__Exercise details__.
Transcribe all of the data exactly. Images stay out.

[Saved entries]
++++++++

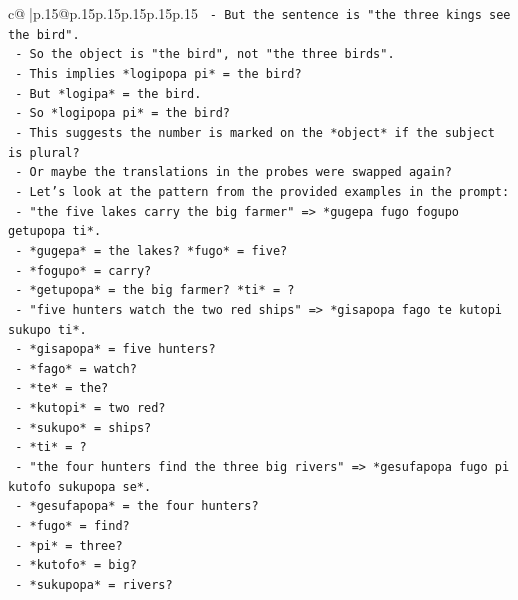 \documentclass{article}
\begin{document}
{\begin{supertabular}{c@{$\;$}|p{.15\linewidth}@{}p{.15\linewidth}p{.15\linewidth}p{.15\linewidth}p{.15\linewidth}p{.15\linewidth}}
{{{\texttt{        {-} But the sentence is "the three kings see the bird".} \\
\texttt{        {-} So the object is "the bird", not "the three birds".} \\
\texttt{        {-} This implies *logipopa pi* = the bird?} \\
\texttt{        {-} But *logipa* = the bird.} \\
\texttt{        {-} So *logipopa pi* = the bird?} \\
\texttt{        {-} This suggests the number is marked on the *object* if the subject is plural?} \\
\texttt{        {-} Or maybe the translations in the probes were swapped again?} \\
\texttt{        {-} Let's look at the pattern from the provided examples in the prompt:} \\
\texttt{          {-} "the five lakes carry the big farmer" => *gugepa fugo fogupo getupopa ti*.} \\
\texttt{            {-} *gugepa* = the lakes? *fugo* = five?} \\
\texttt{            {-} *fogupo* = carry?} \\
\texttt{            {-} *getupopa* = the big farmer? *ti* = ?} \\
\texttt{          {-} "five hunters watch the two red ships" => *gisapopa fago te kutopi sukupo ti*.} \\
\texttt{            {-} *gisapopa* = five hunters?} \\
\texttt{            {-} *fago* = watch?} \\
\texttt{            {-} *te* = the?} \\
\texttt{            {-} *kutopi* = two red?} \\
\texttt{            {-} *sukupo* = ships?} \\
\texttt{            {-} *ti* = ?} \\
\texttt{          {-} "the four hunters find the three big rivers" => *gesufapopa fugo pi kutofo sukupopa se*.} \\
\texttt{            {-} *gesufapopa* = the four hunters?} \\
\texttt{            {-} *fugo* = find?} \\
\texttt{            {-} *pi* = three?} \\
\texttt{            {-} *kutofo* = big?} \\
\texttt{            {-} *sukupopa* = rivers?} \\
}}}
\end{supertabular}}
\end{document}

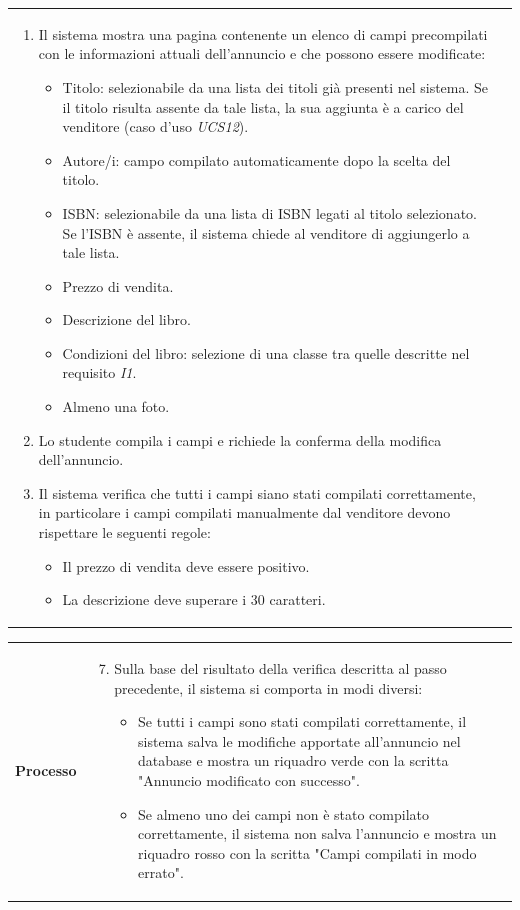 \documentclass[10pt,a4paper]{report}
\begin{document}
\begin{tabular}{lp{}}
\begin{enumerate}
			
			\item Il sistema mostra una pagina contenente un elenco di campi precompilati con le informazioni attuali dell'annuncio e che possono essere modificate:
			\begin{itemize}
				\item Titolo: selezionabile da una lista dei titoli già presenti nel sistema. Se il titolo risulta assente da tale lista, la sua aggiunta è a carico del venditore (caso d'uso \textit{UCS12}).
				\item Autore/i: campo compilato automaticamente dopo la scelta del titolo.
				\item ISBN: selezionabile da una lista di ISBN legati al titolo selezionato. Se l'ISBN è assente, il sistema chiede al venditore di aggiungerlo a tale lista.
				\item Prezzo di vendita.
				\item Descrizione del libro.
				\item Condizioni del libro: selezione di una classe tra quelle descritte nel requisito \textit{I1}.
				\item Almeno una foto.
			\end{itemize}
			\item Lo studente compila i campi e richiede la conferma della modifica dell'annuncio.
			\item Il sistema verifica che tutti i campi siano stati compilati correttamente, in particolare i campi compilati manualmente dal venditore devono rispettare le seguenti regole:
			\begin{itemize}
				\item Il prezzo di vendita deve essere positivo.
				\item La descrizione deve superare i 30 caratteri.
			\end{itemize}
		\end{enumerate}
	\end{tabular}
	
	\begin{tabular}{lp{}}
		\textbf{Processo}&\begin{enumerate}
			\setcounter{enumi}{6}
			\item Sulla base del risultato della verifica descritta al passo precedente, il sistema si comporta in modi diversi:
			\begin{itemize}
				\item Se tutti i campi sono stati compilati correttamente, il sistema salva le modifiche apportate all'annuncio nel database e mostra un riquadro verde con la scritta "Annuncio modificato con successo".
				\item Se almeno uno dei campi non è stato compilato correttamente, il sistema non salva l'annuncio e mostra un riquadro rosso con la scritta "Campi compilati in modo errato".
			\end{itemize}
		\end{enumerate}
	\end{tabular}
	
\end{document}

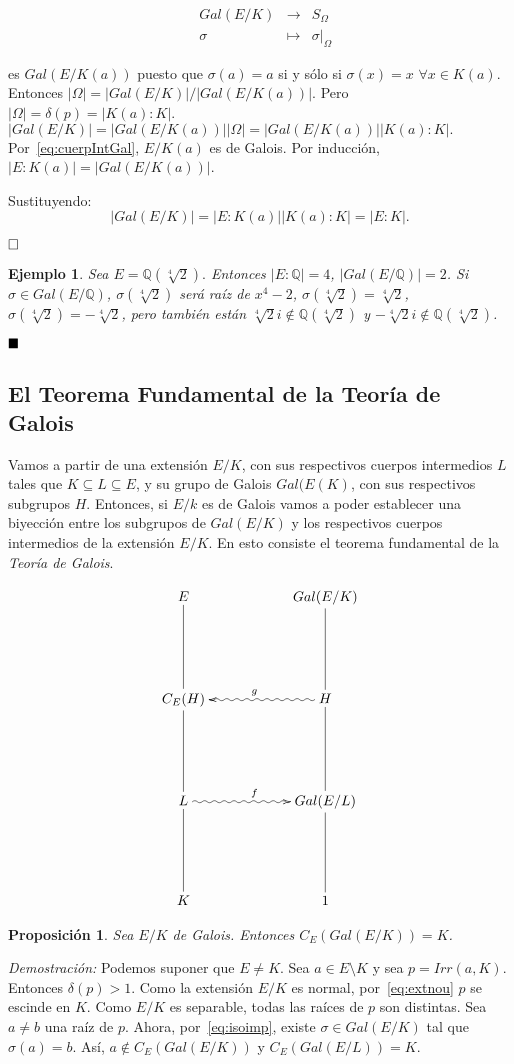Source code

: \documentclass[12pt]{article}
\newtheorem{proposition}[theorem]{Proposición}
\newtheorem{example}{Ejemplo}[theorem]
\begin{document}
$$\begin{array}{rccl}
&Gal(E/K)&\longrightarrow &S_{\Omega} \\
&\sigma& \longmapsto &\left.\sigma \right|_\Omega 
\end{array}
$$

es $Gal(E/K(a))$ puesto que $\sigma(a) = a$ si y sólo si $\sigma (x) = x$ \hspace{0.1cm} $\forall x \in K(a)$. Entonces $|\Omega| = |Gal(E/K)|/|Gal(E/K(a))|$. Pero $|\Omega| = \delta(p) = |K(a):K|$. $|Gal(E/K)| = |Gal(E/K(a))| |\Omega| = |Gal(E/K(a))||K(a):K|.$ Por~\ref{eq:cuerpIntGal}, $E/K(a)$ es de Galois. Por inducción, $|E:K(a)| = |Gal(E/K(a))|$. 

Sustituyendo: $$|Gal(E/K)| = |E:K(a)| |K(a):K| = |E:K|.$$ 


$\hfill \square$

\begin{example}Sea $E = \mathbb{Q}(\sqrt[4]{2}).$ Entonces $|E:\mathbb{Q}| = 4$, $|Gal(E/\mathbb{Q})| = 2$. Si $\sigma \in Gal(E/\mathbb{Q})$, $\sigma(\sqrt[4]{2})$ será raíz de $x^4-2$, $\sigma(\sqrt[4]{2}) = \sqrt[4]{2}$, $\sigma(\sqrt[4]{2}) = -\sqrt[4]{2}$, pero también están $\sqrt[4]{2}i \notin \mathbb{Q}(\sqrt[4]{2})$ y $-\sqrt[4]{2}i \notin \mathbb{Q}(\sqrt[4]{2})$.
\end{example}

$\hfill \blacksquare$

\subsection{El Teorema Fundamental de la Teoría de Galois}

Vamos a partir de una extensión $E/K$, con sus respectivos cuerpos intermedios $L$ tales que $K \subseteq L \subseteq E$, y su grupo de Galois $Gal(E(K)$, con sus respectivos subgrupos $H$. Entonces, si $E/k$ es de Galois vamos a poder establecer una biyección entre los subgrupos de $Gal(E/K)$ y los respectivos cuerpos intermedios de la extensión $E/K$. En esto consiste el teorema fundamental de la \textit{Teoría de Galois}.

$$\xymatrix @=2cm {E & Gal(E/K) \\ C_{E}(H)\ar@{-}[u] &H\ar@{-}[u] \ar@{~>}[l]_g\\ L\ar@{-}[u] \ar@{~>}[r]^f &Gal(E/L)\ar@{-}[u] \\ K \ar@{-}[u] & 1 \ar@{-}[u]  }$$

\begin{proposition}\label{eq:preGal1} Sea $E/K$ de Galois. Entonces $C_{E}(Gal(E/K)) = K$.
\end{proposition}
\emph{Demostración: }Podemos suponer que $E\neq K$. Sea $a \in E \setminus K$ y sea $p = Irr(a,K)$. Entonces $\delta(p) >1$. Como la extensión $E/K$ es normal, por~\ref{eq:extnou} $p$ se escinde en $K$. Como $E/K$ es separable, todas las raíces de $p$ son distintas. Sea $a \neq b$ una raíz de $p$. Ahora, por~\ref{eq:isoimp}, existe $\sigma \in Gal(E/K)$ tal que $\sigma(a)=b$. Así, $a \notin C_{E}(Gal(E/K))$ y $C_{E}(Gal(E/L))=K.$
\end{document}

++++++++

__Reply to the task__.
 \documentclass{article}
\begin{document}
{\begin{supertabular}{c@{$\;$}|p{.15\linewidth}@{}p{.15\linewidth}p{.15\linewidth}p{.15\linewidth}p{.15\linewidth}p{.15\linewidth}}
{{{\texttt{        {-} But the sentence is "the three kings see the bird".} \\
\texttt{        {-} So the object is "the bird", not "the three birds".} \\
\texttt{        {-} This implies *logipopa pi* = the bird?} \\
\texttt{        {-} But *logipa* = the bird.} \\
\texttt{        {-} So *logipopa pi* = the bird?} \\
\texttt{        {-} This suggests the number is marked on the *object* if the subject is plural?} \\
\texttt{        {-} Or maybe the translations in the probes were swapped again?} \\
\texttt{        {-} Let's look at the pattern from the provided examples in the prompt:} \\
\texttt{          {-} "the five lakes carry the big farmer" => *gugepa fugo fogupo getupopa ti*.} \\
\texttt{            {-} *gugepa* = the lakes? *fugo* = five?} \\
\texttt{            {-} *fogupo* = carry?} \\
\texttt{            {-} *getupopa* = the big farmer? *ti* = ?} \\
\texttt{          {-} "five hunters watch the two red ships" => *gisapopa fago te kutopi sukupo ti*.} \\
\texttt{            {-} *gisapopa* = five hunters?} \\
\texttt{            {-} *fago* = watch?} \\
\texttt{            {-} *te* = the?} \\
\texttt{            {-} *kutopi* = two red?} \\
\texttt{            {-} *sukupo* = ships?} \\
\texttt{            {-} *ti* = ?} \\
\texttt{          {-} "the four hunters find the three big rivers" => *gesufapopa fugo pi kutofo sukupopa se*.} \\
\texttt{            {-} *gesufapopa* = the four hunters?} \\
\texttt{            {-} *fugo* = find?} \\
\texttt{            {-} *pi* = three?} \\
\texttt{            {-} *kutofo* = big?} \\
\texttt{            {-} *sukupopa* = rivers?} \\
}}}
\end{supertabular}}
\end{document}

 \documentclass[10pt,a4paper]{report}
\begin{document}
\begin{tabular}{lp{}}
\begin{enumerate}
			
			\item Il sistema mostra una pagina contenente un elenco di campi precompilati con le informazioni attuali dell'annuncio e che possono essere modificate:
			\begin{itemize}
				\item Titolo: selezionabile da una lista dei titoli già presenti nel sistema. Se il titolo risulta assente da tale lista, la sua aggiunta è a carico del venditore (caso d'uso \textit{UCS12}).
				\item Autore/i: campo compilato automaticamente dopo la scelta del titolo.
				\item ISBN: selezionabile da una lista di ISBN legati al titolo selezionato. Se l'ISBN è assente, il sistema chiede al venditore di aggiungerlo a tale lista.
				\item Prezzo di vendita.
				\item Descrizione del libro.
				\item Condizioni del libro: selezione di una classe tra quelle descritte nel requisito \textit{I1}.
				\item Almeno una foto.
			\end{itemize}
			\item Lo studente compila i campi e richiede la conferma della modifica dell'annuncio.
			\item Il sistema verifica che tutti i campi siano stati compilati correttamente, in particolare i campi compilati manualmente dal venditore devono rispettare le seguenti regole:
			\begin{itemize}
				\item Il prezzo di vendita deve essere positivo.
				\item La descrizione deve superare i 30 caratteri.
			\end{itemize}
		\end{enumerate}
	\end{tabular}
	
	\begin{tabular}{lp{}}
		\textbf{Processo}&\begin{enumerate}
			\setcounter{enumi}{6}
			\item Sulla base del risultato della verifica descritta al passo precedente, il sistema si comporta in modi diversi:
			\begin{itemize}
				\item Se tutti i campi sono stati compilati correttamente, il sistema salva le modifiche apportate all'annuncio nel database e mostra un riquadro verde con la scritta "Annuncio modificato con successo".
				\item Se almeno uno dei campi non è stato compilato correttamente, il sistema non salva l'annuncio e mostra un riquadro rosso con la scritta "Campi compilati in modo errato".
			\end{itemize}
		\end{enumerate}
	\end{tabular}
	
\end{document}

Source code

: \documentclass[12pt]{article}
\newtheorem{proposition}[theorem]{Proposición}
\newtheorem{example}{Ejemplo}[theorem]
\begin{document}
$$\begin{array}{rccl}
&Gal(E/K)&\longrightarrow &S_{\Omega} \\
&\sigma& \longmapsto &\left.\sigma \right|_\Omega 
\end{array}
$$

es $Gal(E/K(a))$ puesto que $\sigma(a) = a$ si y sólo si $\sigma (x) = x$ \hspace{0.1cm} $\forall x \in K(a)$. Entonces $|\Omega| = |Gal(E/K)|/|Gal(E/K(a))|$. Pero $|\Omega| = \delta(p) = |K(a):K|$. $|Gal(E/K)| = |Gal(E/K(a))| |\Omega| = |Gal(E/K(a))||K(a):K|.$ Por~\ref{eq:cuerpIntGal}, $E/K(a)$ es de Galois. Por inducción, $|E:K(a)| = |Gal(E/K(a))|$. 

Sustituyendo: $$|Gal(E/K)| = |E:K(a)| |K(a):K| = |E:K|.$$ 


$\hfill \square$

\begin{example}Sea $E = \mathbb{Q}(\sqrt[4]{2}).$ Entonces $|E:\mathbb{Q}| = 4$, $|Gal(E/\mathbb{Q})| = 2$. Si $\sigma \in Gal(E/\mathbb{Q})$, $\sigma(\sqrt[4]{2})$ será raíz de $x^4-2$, $\sigma(\sqrt[4]{2}) = \sqrt[4]{2}$, $\sigma(\sqrt[4]{2}) = -\sqrt[4]{2}$, pero también están $\sqrt[4]{2}i \notin \mathbb{Q}(\sqrt[4]{2})$ y $-\sqrt[4]{2}i \notin \mathbb{Q}(\sqrt[4]{2})$.
\end{example}

$\hfill \blacksquare$

\subsection{El Teorema Fundamental de la Teoría de Galois}

Vamos a partir de una extensión $E/K$, con sus respectivos cuerpos intermedios $L$ tales que $K \subseteq L \subseteq E$, y su grupo de Galois $Gal(E(K)$, con sus respectivos subgrupos $H$. Entonces, si $E/k$ es de Galois vamos a poder establecer una biyección entre los subgrupos de $Gal(E/K)$ y los respectivos cuerpos intermedios de la extensión $E/K$. En esto consiste el teorema fundamental de la \textit{Teoría de Galois}.

$$\xymatrix @=2cm {E & Gal(E/K) \\ C_{E}(H)\ar@{-}[u] &H\ar@{-}[u] \ar@{~>}[l]_g\\ L\ar@{-}[u] \ar@{~>}[r]^f &Gal(E/L)\ar@{-}[u] \\ K \ar@{-}[u] & 1 \ar@{-}[u]  }$$

\begin{proposition}\label{eq:preGal1} Sea $E/K$ de Galois. Entonces $C_{E}(Gal(E/K)) = K$.
\end{proposition}
\emph{Demostración: }Podemos suponer que $E\neq K$. Sea $a \in E \setminus K$ y sea $p = Irr(a,K)$. Entonces $\delta(p) >1$. Como la extensión $E/K$ es normal, por~\ref{eq:extnou} $p$ se escinde en $K$. Como $E/K$ es separable, todas las raíces de $p$ son distintas. Sea $a \neq b$ una raíz de $p$. Ahora, por~\ref{eq:isoimp}, existe $\sigma \in Gal(E/K)$ tal que $\sigma(a)=b$. Así, $a \notin C_{E}(Gal(E/K))$ y $C_{E}(Gal(E/L))=K.$
\end{document}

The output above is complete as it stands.